إن رسول الله صَلَّى اللهُ عَلَيْهِ وَسَلَّمَ بعث إلي وأنا أَرْمَدَ الْعَيْنِ يَوْمَ خَيْبَرَ، فَقُلْتُ: يَا رَسُولَ اللهِ! إنني أرمد العين، فتفل في عيني فقال: (اَللَّهُمَّ أَذْهِبْ عَنْهُ الْحَرَّ وَالْبَرْدَ) فَمَا وَجَدْتُ حَرًّا وَلَا بَرْدًا مُنْذُ يَوْمِئِذٍ

❅ “Most definitely, Allâh’s Messenger summoned me whilst I was suffering from an eye illness on the Day of the Battle of Khaybar. So I came to him and said, “O Messenger of Allâh! My eye is sore.” So the Prophet applied his saliva on my eye, and said:

«اَللَّهُمَّ أَذْهِبْ عَنْهُ الْحَرَّ وَالْبَرْدَ»

❝O Allâh! Take away heat and cold from him.❞ —And I have never felt any heat or cold since that day.”
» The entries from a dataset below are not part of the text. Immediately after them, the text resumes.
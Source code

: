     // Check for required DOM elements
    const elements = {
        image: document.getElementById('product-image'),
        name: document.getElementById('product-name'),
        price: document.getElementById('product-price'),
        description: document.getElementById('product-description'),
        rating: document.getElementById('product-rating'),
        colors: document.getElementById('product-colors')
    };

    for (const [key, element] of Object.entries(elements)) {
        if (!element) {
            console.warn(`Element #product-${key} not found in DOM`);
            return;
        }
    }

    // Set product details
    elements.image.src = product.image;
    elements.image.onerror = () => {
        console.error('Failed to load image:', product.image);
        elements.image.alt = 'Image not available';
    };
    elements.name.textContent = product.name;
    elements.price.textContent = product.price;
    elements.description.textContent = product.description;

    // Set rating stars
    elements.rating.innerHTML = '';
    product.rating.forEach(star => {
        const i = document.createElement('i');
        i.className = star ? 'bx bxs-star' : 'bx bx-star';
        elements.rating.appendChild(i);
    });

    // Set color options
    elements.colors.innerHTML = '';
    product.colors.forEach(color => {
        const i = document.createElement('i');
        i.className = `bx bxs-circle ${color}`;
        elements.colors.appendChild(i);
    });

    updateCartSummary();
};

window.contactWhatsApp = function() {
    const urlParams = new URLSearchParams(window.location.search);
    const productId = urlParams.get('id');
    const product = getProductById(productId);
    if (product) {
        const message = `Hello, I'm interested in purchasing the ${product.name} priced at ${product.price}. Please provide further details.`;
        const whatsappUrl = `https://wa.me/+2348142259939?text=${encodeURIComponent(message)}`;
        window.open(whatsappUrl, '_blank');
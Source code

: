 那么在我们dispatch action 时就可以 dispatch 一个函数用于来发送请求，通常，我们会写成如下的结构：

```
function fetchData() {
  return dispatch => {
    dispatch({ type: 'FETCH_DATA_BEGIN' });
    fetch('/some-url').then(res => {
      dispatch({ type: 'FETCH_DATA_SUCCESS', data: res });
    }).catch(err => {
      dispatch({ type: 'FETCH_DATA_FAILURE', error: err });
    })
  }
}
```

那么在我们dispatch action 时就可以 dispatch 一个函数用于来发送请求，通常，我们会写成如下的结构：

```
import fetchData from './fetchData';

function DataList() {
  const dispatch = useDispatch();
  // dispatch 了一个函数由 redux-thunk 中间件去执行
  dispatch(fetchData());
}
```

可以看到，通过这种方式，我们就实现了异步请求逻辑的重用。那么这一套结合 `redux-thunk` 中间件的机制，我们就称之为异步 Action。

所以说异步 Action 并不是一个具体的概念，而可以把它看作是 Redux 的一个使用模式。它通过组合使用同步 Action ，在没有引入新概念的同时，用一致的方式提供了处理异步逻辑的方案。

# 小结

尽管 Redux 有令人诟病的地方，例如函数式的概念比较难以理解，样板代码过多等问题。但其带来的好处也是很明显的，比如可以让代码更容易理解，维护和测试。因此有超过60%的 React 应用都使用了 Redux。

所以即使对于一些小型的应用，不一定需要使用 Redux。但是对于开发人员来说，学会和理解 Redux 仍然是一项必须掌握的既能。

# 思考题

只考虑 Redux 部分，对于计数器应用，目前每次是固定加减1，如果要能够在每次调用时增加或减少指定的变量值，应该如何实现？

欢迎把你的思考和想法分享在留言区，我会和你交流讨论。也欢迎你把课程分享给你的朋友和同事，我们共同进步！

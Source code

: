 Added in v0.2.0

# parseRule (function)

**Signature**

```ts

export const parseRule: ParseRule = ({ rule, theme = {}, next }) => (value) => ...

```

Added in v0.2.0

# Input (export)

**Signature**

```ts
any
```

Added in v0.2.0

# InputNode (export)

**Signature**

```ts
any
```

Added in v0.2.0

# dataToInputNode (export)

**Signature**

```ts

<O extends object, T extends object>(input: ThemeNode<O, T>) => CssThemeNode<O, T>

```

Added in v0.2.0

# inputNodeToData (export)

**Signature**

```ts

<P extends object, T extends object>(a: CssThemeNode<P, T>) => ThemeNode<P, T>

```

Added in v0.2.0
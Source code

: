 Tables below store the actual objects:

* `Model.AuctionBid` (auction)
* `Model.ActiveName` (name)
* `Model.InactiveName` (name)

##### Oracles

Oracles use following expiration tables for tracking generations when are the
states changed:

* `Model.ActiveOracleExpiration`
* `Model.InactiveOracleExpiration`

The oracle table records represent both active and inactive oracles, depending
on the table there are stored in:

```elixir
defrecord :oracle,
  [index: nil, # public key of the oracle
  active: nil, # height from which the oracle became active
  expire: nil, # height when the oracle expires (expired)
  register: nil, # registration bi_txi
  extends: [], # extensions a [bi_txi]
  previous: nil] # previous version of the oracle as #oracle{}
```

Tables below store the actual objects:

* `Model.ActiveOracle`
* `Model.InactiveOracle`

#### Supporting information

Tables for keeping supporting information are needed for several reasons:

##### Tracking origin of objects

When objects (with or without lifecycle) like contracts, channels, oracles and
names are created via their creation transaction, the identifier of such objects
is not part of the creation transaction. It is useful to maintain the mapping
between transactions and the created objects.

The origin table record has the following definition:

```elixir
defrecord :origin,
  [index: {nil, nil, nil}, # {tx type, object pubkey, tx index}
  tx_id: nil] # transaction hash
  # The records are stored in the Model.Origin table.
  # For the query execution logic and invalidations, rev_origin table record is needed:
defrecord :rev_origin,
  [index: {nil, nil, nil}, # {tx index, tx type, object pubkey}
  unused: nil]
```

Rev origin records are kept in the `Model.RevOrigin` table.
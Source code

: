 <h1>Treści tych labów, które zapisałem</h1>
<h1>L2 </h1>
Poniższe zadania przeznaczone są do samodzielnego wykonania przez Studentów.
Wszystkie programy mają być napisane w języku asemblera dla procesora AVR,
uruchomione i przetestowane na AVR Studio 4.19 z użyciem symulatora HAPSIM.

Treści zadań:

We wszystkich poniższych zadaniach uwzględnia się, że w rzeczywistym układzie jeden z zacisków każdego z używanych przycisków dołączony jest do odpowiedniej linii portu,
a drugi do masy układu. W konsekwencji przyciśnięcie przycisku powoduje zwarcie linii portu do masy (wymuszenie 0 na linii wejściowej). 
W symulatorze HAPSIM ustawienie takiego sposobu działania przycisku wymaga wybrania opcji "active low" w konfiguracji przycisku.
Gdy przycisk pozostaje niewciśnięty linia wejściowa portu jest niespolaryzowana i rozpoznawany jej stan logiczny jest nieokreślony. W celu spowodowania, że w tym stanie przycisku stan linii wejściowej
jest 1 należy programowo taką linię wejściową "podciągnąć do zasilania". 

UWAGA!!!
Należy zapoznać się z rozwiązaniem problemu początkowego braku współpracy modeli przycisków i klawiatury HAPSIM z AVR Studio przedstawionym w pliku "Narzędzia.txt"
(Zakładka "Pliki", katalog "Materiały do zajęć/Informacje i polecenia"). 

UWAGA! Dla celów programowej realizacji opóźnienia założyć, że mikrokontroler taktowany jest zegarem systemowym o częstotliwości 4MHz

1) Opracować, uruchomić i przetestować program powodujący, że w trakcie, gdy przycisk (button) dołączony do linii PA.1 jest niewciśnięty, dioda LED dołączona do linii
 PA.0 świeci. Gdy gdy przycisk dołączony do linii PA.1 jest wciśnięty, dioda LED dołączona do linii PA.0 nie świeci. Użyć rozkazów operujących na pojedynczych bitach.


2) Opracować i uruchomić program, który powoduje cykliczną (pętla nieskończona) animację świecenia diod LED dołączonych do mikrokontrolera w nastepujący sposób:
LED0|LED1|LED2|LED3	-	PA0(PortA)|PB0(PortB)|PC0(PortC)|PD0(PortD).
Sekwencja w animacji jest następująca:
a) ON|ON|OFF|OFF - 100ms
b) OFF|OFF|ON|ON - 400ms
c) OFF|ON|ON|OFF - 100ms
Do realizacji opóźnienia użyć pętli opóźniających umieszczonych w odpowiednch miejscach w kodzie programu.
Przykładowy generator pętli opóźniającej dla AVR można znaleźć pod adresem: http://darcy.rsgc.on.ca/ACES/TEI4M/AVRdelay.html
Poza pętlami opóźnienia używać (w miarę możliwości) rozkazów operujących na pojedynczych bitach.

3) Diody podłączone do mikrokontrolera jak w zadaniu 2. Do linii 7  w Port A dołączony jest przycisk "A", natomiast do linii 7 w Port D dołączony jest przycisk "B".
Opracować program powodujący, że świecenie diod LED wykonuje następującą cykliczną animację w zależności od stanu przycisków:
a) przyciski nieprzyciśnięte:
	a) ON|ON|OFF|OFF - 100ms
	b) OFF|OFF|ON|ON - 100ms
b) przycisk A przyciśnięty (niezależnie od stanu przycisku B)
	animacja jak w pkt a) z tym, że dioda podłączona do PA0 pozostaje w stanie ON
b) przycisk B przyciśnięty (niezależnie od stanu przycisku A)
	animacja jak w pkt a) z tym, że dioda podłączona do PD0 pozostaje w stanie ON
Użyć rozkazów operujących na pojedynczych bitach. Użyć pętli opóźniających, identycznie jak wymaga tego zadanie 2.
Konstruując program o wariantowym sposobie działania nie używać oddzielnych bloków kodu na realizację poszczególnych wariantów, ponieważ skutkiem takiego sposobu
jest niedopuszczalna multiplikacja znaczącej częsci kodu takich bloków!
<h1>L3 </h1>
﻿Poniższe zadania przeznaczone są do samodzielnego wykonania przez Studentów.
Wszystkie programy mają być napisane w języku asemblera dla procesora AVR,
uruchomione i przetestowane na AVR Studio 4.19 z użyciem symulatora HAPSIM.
The isnād (chain of transmitters) of this narration was verified to be ‘Ḥasan’ (fine, good, acceptable) — as I mentioned above — by the following scholars: ʿAli ibn Abu Bakr al-Haythami (d. 807 A.H.), Muhammad ash-Shawkani (d. 1255 A.H.), Sh. Aḥmad Shākir (d. 1377 A.H.), as well as Sh. Muhammad Nasiruddin al-Albani (d. 1420 A.H.) in his Ṣaḥīḥ Ibn Mājah, where he called it: ‘ḥasan li-ghayrih’.